Saturday, February 14, 2009

BLISSFULLY YOURS



Ok, I'm starting to really like this guy.

Thai filmmaker Apichatpong Weerasethakul's BLISSFULLY YOURS is the enigmatic and deceptively simple tale of three individuals who venture into the jungle in search of momentary respite from their lives in the city.

The film abruptly opens in a doctor's examination room, where a man named Min is being checked out for a painful rash that has spread over his body. Silent through out the examination, two women by his side instead do all the speaking. The younger one, Roong is his girlfriend, and the older woman is their friend Orn. What we don't know yet at this point is that Min is a Burmese migrant worker who is probably residing in Thailand illegally. The two women attempt to convince the doctor to issue Min a worker's permit to no avail. This scene sets the deadpan tone from jump- shot in a long, still wide, with a naturalistic uncomfortable air to the characters' interactions.

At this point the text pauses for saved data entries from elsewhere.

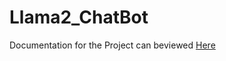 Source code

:# Llama2_ChatBot

Documentation for the Project can beviewed [Here](https://www.nodexihub.com/project?sk=USER%23dcd49241-3f22-4c00-8f8a-a26f1c9d4fc0%23PROJECT%23a5251bc1-3952-42cd-bd94-f64be28689c5)
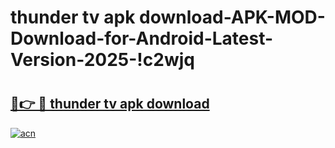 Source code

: # thunder tv apk download-APK-MOD-Download-for-Android-Latest-Version-2025-!c2wjq

# <h2><a href="https://p1uk50.esa.edu.pl?title=thunder_tv_apk_download&ref=c2wjq">🔗👉 🔴 thunder tv apk download</a></h2>

[![acn](https://github.com/user-attachments/assets/0f9c940e-d8b0-45ae-aac7-cd30a18b3e1c)](https://p1uk50.esa.edu.pl?title=thunder_tv_apk_download&ref=c2wjq)


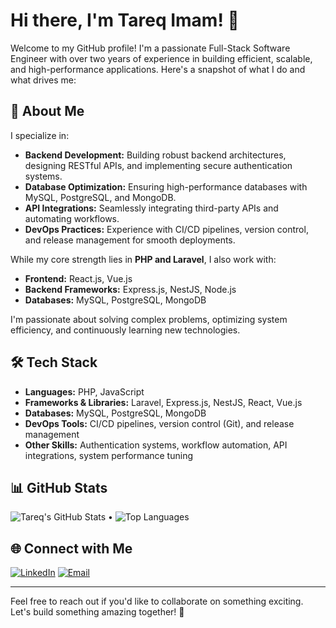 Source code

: # Hi there, I'm Tareq Imam! 👋

Welcome to my GitHub profile! I'm a passionate Full-Stack Software Engineer with over two years of experience in building efficient, scalable, and high-performance applications. Here's a snapshot of what I do and what drives me:

## 🚀 About Me
I specialize in:
- **Backend Development:** Building robust backend architectures, designing RESTful APIs, and implementing secure authentication systems.
- **Database Optimization:** Ensuring high-performance databases with MySQL, PostgreSQL, and MongoDB.
- **API Integrations:** Seamlessly integrating third-party APIs and automating workflows.
- **DevOps Practices:** Experience with CI/CD pipelines, version control, and release management for smooth deployments.

While my core strength lies in **PHP and Laravel**, I also work with:
- **Frontend:** React.js, Vue.js
- **Backend Frameworks:** Express.js, NestJS, Node.js
- **Databases:** MySQL, PostgreSQL, MongoDB

I'm passionate about solving complex problems, optimizing system efficiency, and continuously learning new technologies.

## 🛠️ Tech Stack
- **Languages:** PHP, JavaScript
- **Frameworks & Libraries:** Laravel, Express.js, NestJS, React, Vue.js
- **Databases:** MySQL, PostgreSQL, MongoDB
- **DevOps Tools:** CI/CD pipelines, version control (Git), and release management
- **Other Skills:** Authentication systems, workflow automation, API integrations, system performance tuning

## 📊 GitHub Stats
![Tareq's GitHub Stats](https://github-readme-stats.vercel.app/api?username=TareqImam&show_icons=true&theme=radical) • ![Top Languages](https://github-readme-stats.vercel.app/api/top-langs/?username=TareqImam&layout=compact&theme=radical)

## 🌐 Connect with Me
[![LinkedIn](https://img.shields.io/badge/LinkedIn-0077B5?style=flat&logo=linkedin&logoColor=white)](https://www.linkedin.com/in/tareq-imam/) [![Email](https://img.shields.io/badge/Email-D14836?style=flat&logo=gmail&logoColor=white)](mailto:tareqimam800@gmail.com)

---

Feel free to reach out if you'd like to collaborate on something exciting. Let's build something amazing together! 🚀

Weerasethakul's lingering pace is difficult to stomach through out the first "act" of the film, and maybe quite intentionally so. In the beginning, it seems we are being subjected to the rigor and dullness of everyday life. From the spirit destroying interiors of the doctor's office to the factory where Roong works, spending a little more time than we would care to in these soulless institutions raises the importance of the coming trip.

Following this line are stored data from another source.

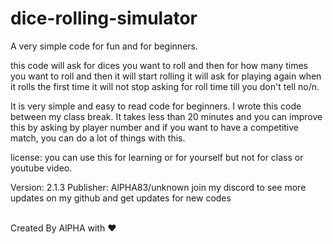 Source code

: # dice-rolling-simulator

A very simple code for fun and for beginners.


this code will ask for dices you want to roll and then for how many times you want to roll and then it will start rolling it will ask for playing again when it rolls the first time it will not stop asking for roll time till you don't tell no/n.

It is very simple and easy to read code for beginners. I wrote this code between my class break. It takes less than 20 minutes and you can improve this by asking by player number and if you want to have a competitive match, you can do a lot of things with this.

license: you can use this for learning or for yourself but not for class or youtube video.


Version: 2.1.3
Publisher: AlPHA83/unknown
join my discord to see more updates on my github and get updates for new codes
<br><br>

Created By AlPHA with ❤️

I referred to the portion of the film that takes place in the city as an "act", but I think its important to clarify that no semblance of a boring three-act structure exists here. Weerasethakul is obviously uninterested in conventional narrative and makes no attempt to unfold things in such a manner.

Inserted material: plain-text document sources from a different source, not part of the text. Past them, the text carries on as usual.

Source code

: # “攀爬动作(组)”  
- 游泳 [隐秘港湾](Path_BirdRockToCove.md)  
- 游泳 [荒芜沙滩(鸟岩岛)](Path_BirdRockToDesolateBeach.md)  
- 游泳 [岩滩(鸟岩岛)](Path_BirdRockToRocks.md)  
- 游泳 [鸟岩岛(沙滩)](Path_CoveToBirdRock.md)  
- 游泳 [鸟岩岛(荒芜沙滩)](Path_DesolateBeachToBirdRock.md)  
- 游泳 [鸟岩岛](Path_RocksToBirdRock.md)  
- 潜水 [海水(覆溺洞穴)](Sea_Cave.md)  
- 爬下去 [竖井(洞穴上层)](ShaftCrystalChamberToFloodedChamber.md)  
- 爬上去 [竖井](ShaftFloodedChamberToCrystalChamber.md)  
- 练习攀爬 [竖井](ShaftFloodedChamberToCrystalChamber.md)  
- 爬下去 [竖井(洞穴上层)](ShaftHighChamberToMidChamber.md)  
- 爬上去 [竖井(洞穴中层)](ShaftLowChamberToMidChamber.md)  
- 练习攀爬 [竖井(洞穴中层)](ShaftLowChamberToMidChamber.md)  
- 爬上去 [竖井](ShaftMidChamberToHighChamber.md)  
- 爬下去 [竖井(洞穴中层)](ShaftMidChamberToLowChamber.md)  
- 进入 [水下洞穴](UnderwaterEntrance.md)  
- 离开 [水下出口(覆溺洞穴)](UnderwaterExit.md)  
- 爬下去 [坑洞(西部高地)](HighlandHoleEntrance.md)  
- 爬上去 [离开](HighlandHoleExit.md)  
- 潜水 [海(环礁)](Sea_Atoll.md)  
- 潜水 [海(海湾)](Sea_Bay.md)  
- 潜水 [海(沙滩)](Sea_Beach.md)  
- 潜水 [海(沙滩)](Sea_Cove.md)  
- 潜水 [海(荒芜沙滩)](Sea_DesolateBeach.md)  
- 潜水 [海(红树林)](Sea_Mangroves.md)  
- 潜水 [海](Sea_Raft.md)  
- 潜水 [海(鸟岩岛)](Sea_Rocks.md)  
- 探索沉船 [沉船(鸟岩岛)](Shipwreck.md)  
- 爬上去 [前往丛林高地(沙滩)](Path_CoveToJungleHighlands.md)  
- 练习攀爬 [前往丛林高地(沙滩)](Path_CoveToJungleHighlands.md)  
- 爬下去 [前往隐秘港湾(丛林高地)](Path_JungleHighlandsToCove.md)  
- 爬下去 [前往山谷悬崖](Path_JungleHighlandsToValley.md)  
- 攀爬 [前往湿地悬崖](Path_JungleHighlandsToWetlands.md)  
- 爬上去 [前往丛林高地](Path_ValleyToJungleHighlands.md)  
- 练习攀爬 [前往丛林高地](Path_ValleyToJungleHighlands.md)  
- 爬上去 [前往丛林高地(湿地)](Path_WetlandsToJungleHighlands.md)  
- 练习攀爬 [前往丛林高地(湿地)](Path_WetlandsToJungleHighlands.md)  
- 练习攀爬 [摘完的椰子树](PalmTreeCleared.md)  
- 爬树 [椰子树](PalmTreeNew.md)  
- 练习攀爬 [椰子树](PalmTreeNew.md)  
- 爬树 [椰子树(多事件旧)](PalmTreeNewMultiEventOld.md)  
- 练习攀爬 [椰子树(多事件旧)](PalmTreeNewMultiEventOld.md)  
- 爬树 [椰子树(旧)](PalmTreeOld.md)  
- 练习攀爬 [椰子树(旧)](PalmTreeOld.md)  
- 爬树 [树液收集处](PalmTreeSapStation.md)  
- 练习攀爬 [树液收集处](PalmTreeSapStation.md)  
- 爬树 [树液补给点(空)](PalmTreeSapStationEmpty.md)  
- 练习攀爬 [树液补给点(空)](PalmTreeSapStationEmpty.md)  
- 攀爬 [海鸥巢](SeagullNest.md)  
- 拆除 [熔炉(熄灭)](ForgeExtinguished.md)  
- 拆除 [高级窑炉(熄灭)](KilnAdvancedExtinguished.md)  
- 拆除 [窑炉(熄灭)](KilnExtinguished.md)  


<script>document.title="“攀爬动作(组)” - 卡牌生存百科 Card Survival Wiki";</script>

However, BLISSFULLY YOURS can be clearly divided into roughly two halves. This division comes when the opening title credits suddenly roll 45 minutes into the film, as Min and Roong cruise down country roads on the way to their forest destination. Its peculiar, but pretty much brilliant- acting as an intermission of sorts, transitioning us from oppressiveness to freedom.

And free we are at that point. As soon as we escape the city with the characters, the pace of the film is exactly the same, yet suddenly it feels liberating and mysterious. When Min, Roong and Orn finally arrive in the depths of the forest, they begin to shed layers both literally and figuratively. Slowly, each character begins to emerge from the smallest of exchanges. But Weerasethakul makes great strides to never provide you with a real handle on what stirs deep within them.

The scene with Roong and Orn in the river towards the end was just all kinds of amazing to me. The subtle shifts in tension, the mystery... it feels like there is so much going under the surface that you can't see... allusions that really feed your imagination.